Repeat verbatim only the lines from the opening of the material below through the one that contains "- Medical supplies".

> DATA SUPPLIED:
════════════════

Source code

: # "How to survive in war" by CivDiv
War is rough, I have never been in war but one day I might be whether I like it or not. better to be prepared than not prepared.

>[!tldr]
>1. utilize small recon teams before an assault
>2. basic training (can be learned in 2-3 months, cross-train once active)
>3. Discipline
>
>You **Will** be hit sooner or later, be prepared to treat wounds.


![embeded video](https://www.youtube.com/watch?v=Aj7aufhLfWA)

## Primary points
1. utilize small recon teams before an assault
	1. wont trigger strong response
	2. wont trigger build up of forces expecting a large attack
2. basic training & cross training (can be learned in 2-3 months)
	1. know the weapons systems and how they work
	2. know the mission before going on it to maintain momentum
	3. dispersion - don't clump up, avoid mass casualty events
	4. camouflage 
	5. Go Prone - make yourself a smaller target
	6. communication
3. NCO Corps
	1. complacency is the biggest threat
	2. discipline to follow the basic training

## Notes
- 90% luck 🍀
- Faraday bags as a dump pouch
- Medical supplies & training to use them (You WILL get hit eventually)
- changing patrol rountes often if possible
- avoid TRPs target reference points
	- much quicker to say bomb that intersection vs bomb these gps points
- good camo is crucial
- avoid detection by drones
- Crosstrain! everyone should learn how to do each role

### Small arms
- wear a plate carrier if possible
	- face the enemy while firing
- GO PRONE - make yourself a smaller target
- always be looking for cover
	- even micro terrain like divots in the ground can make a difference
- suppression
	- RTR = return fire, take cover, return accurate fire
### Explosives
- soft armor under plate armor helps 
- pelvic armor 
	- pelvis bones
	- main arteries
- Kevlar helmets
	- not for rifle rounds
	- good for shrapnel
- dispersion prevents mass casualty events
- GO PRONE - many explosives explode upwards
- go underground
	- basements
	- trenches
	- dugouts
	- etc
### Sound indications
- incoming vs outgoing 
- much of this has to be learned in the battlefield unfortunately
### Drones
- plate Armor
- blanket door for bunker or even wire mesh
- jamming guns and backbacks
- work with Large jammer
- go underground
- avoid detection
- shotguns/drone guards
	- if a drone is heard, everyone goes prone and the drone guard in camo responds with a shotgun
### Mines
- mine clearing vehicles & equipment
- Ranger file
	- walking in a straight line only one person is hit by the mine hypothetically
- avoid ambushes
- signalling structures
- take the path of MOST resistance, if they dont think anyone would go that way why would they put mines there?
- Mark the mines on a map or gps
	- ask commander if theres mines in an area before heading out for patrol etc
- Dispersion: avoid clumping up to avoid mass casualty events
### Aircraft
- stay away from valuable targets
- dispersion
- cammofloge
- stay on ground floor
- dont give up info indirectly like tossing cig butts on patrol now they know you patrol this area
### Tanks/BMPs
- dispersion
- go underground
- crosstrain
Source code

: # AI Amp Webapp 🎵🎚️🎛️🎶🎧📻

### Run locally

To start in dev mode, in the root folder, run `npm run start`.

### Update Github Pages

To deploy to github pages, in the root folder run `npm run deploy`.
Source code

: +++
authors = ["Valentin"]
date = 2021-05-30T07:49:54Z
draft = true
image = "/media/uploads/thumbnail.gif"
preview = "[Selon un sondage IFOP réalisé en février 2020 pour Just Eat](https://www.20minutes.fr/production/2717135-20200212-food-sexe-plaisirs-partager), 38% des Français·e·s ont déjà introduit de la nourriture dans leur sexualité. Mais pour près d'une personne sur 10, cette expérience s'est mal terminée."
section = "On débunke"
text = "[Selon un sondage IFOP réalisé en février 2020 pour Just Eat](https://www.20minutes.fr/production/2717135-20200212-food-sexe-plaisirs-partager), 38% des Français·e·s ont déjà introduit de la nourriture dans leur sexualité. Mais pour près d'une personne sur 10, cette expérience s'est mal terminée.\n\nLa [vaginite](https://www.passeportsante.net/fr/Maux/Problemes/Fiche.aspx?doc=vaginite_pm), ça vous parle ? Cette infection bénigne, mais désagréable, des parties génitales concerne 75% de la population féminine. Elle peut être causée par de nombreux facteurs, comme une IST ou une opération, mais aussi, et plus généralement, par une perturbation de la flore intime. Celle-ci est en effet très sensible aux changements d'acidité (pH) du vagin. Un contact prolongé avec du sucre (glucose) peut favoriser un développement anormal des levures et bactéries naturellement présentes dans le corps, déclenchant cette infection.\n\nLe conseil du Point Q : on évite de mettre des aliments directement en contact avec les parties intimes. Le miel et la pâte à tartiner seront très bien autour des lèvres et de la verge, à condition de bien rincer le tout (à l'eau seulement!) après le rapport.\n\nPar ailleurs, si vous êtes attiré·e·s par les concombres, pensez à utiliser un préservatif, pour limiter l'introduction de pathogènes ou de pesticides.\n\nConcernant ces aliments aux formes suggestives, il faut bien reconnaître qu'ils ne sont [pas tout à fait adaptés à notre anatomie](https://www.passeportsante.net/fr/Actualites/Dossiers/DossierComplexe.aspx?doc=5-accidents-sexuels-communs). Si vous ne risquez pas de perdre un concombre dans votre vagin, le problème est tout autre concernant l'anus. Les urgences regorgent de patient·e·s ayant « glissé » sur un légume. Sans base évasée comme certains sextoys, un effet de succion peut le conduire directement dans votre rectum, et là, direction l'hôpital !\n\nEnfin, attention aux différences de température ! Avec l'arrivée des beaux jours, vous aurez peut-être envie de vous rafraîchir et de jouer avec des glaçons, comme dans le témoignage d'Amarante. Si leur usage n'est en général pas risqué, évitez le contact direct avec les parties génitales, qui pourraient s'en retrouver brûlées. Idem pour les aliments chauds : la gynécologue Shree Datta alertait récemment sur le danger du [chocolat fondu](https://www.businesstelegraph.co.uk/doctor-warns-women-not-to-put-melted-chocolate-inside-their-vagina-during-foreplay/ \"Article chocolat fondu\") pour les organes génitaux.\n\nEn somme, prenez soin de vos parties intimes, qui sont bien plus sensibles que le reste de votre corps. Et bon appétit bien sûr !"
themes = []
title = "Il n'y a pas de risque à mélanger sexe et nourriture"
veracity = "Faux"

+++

════════════════

> TASK ANSWER:
Source code

: # "How to survive in war" by CivDiv
War is rough, I have never been in war but one day I might be whether I like it or not. better to be prepared than not prepared.

>[!tldr]
>1. utilize small recon teams before an assault
>2. basic training (can be learned in 2-3 months, cross-train once active)
>3. Discipline
>
>You **Will** be hit sooner or later, be prepared to treat wounds.


![embeded video](https://www.youtube.com/watch?v=Aj7aufhLfWA)

## Primary points
1. utilize small recon teams before an assault
	1. wont trigger strong response
	2. wont trigger build up of forces expecting a large attack
2. basic training & cross training (can be learned in 2-3 months)
	1. know the weapons systems and how they work
	2. know the mission before going on it to maintain momentum
	3. dispersion - don't clump up, avoid mass casualty events
	4. camouflage 
	5. Go Prone - make yourself a smaller target
	6. communication
3. NCO Corps
	1. complacency is the biggest threat
	2. discipline to follow the basic training

## Notes
- 90% luck 🍀
- Faraday bags as a dump pouch
- Medical supplies & training to use them (You WILL get hit eventually)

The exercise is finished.